Interactive whiteboards are something you find in pretty much every school, college and university these days. Mostly these come from one of two companies, Smart and Promethean, both of which also supply the main software application that typically teachers and students interact with. This application is closed source and runs on Windows and does some basic things like allowing the teacher or student to draw on the board using drawing tools, import presentations and documents, and include some interactive content.
Open Sankoré is an open source whiteboard application, and it does basically the same kinds of thing the Smart and Promethean software does.
Whats also surprising about it is that it also implements the W3C Widgets specification for its interactive content. Which means as well as scribbling notes on documents, and doing drawings, you can also drag in widgets developed for Apache Wookie or created using Widgat or MyCocktail and use those on the whiteboard.
Both Promethean and Smart have also been working on adopting W3C Widgets for a common interactive content standard – Smart even integrated Apache Wookie in prototypes for the ITEC project – but seemed to have problems bringing that innovation to market.
I had a play around with the application and it looks like a very good drop-in replacement for standard whiteboard software, and also works on other kinds of devices. In the screen capture below, I’ve added my Monster Math game widget and a Venn Diagram widget I created – you can also see some of the built-in ones in the palette on the right-hand side of the screen:
You can also record your activity live and publish it directly to YouTube, which is a nice touch allowing you to easily create and distribute tutorials as open educational resources.

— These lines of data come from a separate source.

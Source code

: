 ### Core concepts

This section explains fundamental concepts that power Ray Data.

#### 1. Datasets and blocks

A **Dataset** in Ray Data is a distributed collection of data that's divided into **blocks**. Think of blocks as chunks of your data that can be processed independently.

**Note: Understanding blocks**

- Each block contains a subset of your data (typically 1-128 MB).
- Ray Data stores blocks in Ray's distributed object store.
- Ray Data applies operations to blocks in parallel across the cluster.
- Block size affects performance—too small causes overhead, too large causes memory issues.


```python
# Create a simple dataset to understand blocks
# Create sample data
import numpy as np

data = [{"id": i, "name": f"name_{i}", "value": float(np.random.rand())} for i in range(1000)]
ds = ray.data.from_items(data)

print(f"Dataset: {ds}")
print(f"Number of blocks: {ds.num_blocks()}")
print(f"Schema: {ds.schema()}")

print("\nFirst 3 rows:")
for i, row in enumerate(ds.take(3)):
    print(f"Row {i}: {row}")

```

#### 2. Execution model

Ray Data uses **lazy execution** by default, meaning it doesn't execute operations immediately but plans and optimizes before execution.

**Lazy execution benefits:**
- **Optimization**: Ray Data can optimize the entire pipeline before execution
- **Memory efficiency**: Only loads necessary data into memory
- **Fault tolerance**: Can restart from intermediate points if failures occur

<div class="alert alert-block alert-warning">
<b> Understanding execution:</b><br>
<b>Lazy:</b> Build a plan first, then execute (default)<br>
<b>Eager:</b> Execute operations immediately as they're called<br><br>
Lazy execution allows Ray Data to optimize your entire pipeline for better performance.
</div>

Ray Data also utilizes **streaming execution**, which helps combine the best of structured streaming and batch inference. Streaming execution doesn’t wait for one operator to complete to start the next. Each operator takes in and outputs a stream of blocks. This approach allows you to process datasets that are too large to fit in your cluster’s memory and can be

I’m particularly keen to give it a try with a homebrew interactive whiteboard using a projector and a wii remote using the instructions from Johnny Lee:
Smart and Promethean have been having issues recently with declining revenues, which has prompted Promethean to start making some noises about going open source lately so it will be interesting to see how this story plays out. If it continues to improve and to match the features of the main closed-source offerings, Open Sankoré definitely has the potential to disrupt the market – imagine partnerships with commodity hardware manufacturers, for example.